Virtual Execution of Estate Planning Documents During Covid-19: Update

In my blog distributed to you on April 7, 2020, I told readers to stay tuned as hundreds of years of strict formalities might soon change due to Covid-19. But little did I know that these changes would come later that very day in two jurisdictions: my home province of Ontario and our neighbour, New York State.

On April 7, 2020, the Ontario Government released an emergency Order which temporarily allows for the virtual execution of wills and powers of attorney by means of “audio-visual communication technology”.

The Order requires that one of the two witnesses must be an Ontario licensed lawyer or licensee. The profession is now grappling with the logistics of executing wills and powers of attorney using services such as Zoom, Go to Meeting and Webex, and how to use a video conference while still following the witness requirements under Ontario legislation. It seems that to do so, there must be at least two video conferences, so that the witnesses can also sign the documents once received in the presence of the testator/grantor and in the presence of each other if they are together, or three video conferences if they are not together, to meet the requirements of Ontario legislation.

It is progress, provides an additional option for executing estate planning documents during this crisis, and hopefully will lead to long term permanent changes to adopt technology in the execution of estate planning documents. We hope that there will be no going back, as by this baptism of fire we learn, adapt, and then appreciate the many benefits of virtual options.

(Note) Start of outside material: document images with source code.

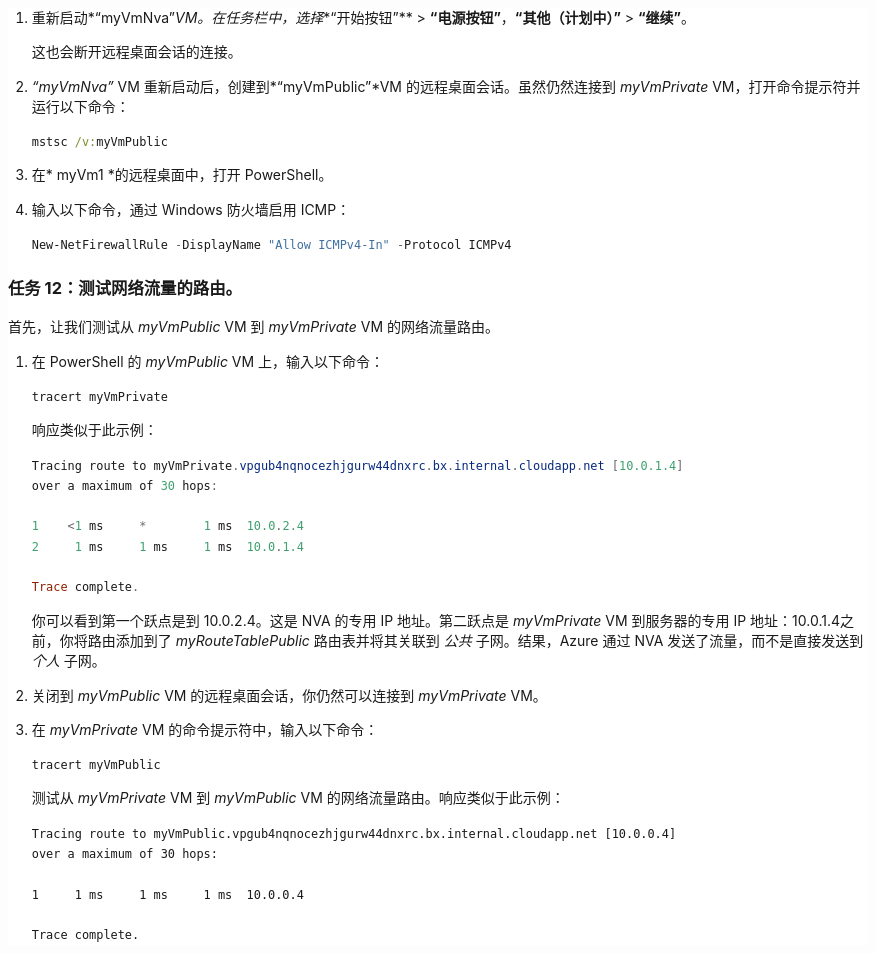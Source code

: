 1.  重新启动*“myVmNva”*VM。在任务栏中，选择**“开始按钮”** > **“电源按钮”**，**“其他（计划中）”** > **“继续”**。

    这也会断开远程桌面会话的连接。

1.  *“myVmNva”* VM 重新启动后，创建到*“myVmPublic”*VM 的远程桌面会话。虽然仍然连接到 *myVmPrivate* VM，打开命令提示符并运行以下命令：

    ```cmd
    mstsc /v:myVmPublic
    ```
1.  在* myVm1 *的远程桌面中，打开 PowerShell。

1.  输入以下命令，通过 Windows 防火墙启用 ICMP：

    ```powershell
    New-NetFirewallRule -DisplayName "Allow ICMPv4-In" -Protocol ICMPv4
    ```

### 任务 12：测试网络流量的路由。


首先，让我们测试从 *myVmPublic* VM 到 *myVmPrivate* VM 的网络流量路由。


1.  在 PowerShell 的 *myVmPublic* VM 上，输入以下命令：

    ```powershell
    tracert myVmPrivate
    ```

    响应类似于此示例：

    ```powershell
    Tracing route to myVmPrivate.vpgub4nqnocezhjgurw44dnxrc.bx.internal.cloudapp.net [10.0.1.4]
    over a maximum of 30 hops:

    1    <1 ms     *        1 ms  10.0.2.4
    2     1 ms     1 ms     1 ms  10.0.1.4

    Trace complete.
    ```

    你可以看到第一个跃点是到 10.0.2.4。这是 NVA 的专用 IP 地址。第二跃点是 *myVmPrivate* VM 到服务器的专用 IP 地址：10.0.1.4之前，你将路由添加到了 *myRouteTablePublic* 路由表并将其关联到 *公共* 子网。结果，Azure 通过 NVA 发送了流量，而不是直接发送到 *个人* 子网。

1.  关闭到 *myVmPublic* VM 的远程桌面会话，你仍然可以连接到 *myVmPrivate* VM。

1.  在 *myVmPrivate* VM 的命令提示符中，输入以下命令：

    ```cmd
    tracert myVmPublic
    ```

    测试从 *myVmPrivate* VM 到 *myVmPublic* VM 的网络流量路由。响应类似于此示例：

    ```cmd
    Tracing route to myVmPublic.vpgub4nqnocezhjgurw44dnxrc.bx.internal.cloudapp.net [10.0.0.4]
    over a maximum of 30 hops:

    1     1 ms     1 ms     1 ms  10.0.0.4

    Trace complete.
    ```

Meanwhile, on the same day of April 7, 2020, Governor Andrew Cuomo issued an Executive Order in New York State permitting video execution of wills, powers of attorney, health care proxies, deeds and other documents. The Order, unlike the Ontario one, sets out a number of provisions which must be met and changes the witness requirements with regard to the need for the witnesses signing in the presence of each other and the testator. The Order requires procedures for the identification of the person whose signature is being witnessed, and that the witnesses receive a copy of the signed pages by fax or electronic means on the same day the pages are signed by the person. After that, the witnesses may repeat the witnessing of the transmitted copy of the signature pages and transmit them back to the person and they may repeat the witnessing of the original signature pages as of the date of execution provided they receive the original signature pages together with the electronically witnessed copies within thirty days after the date of execution.

No doubt in the next short while other jurisdictions will move forward to introduce similar emergency orders and likely with many variations. It will be interesting to see whether the requirements become more workable and less cumbersome with more consultation and input.

Meanwhile, there are a variety of options for executing wills with witnesses during Covid-19. The optimal approach to use will depend on each individual circumstance, including using appropriate physical distancing where that is possible.

— Margaret O’Sullivan

The comments offered in this article are meant to be general in nature, are limited to the law of Ontario, Canada, and are not intended to provide legal or tax advice on any individual situation. Before taking any action involving your individual situation, you should seek legal advice to ensure it is appropriate to your personal circumstances.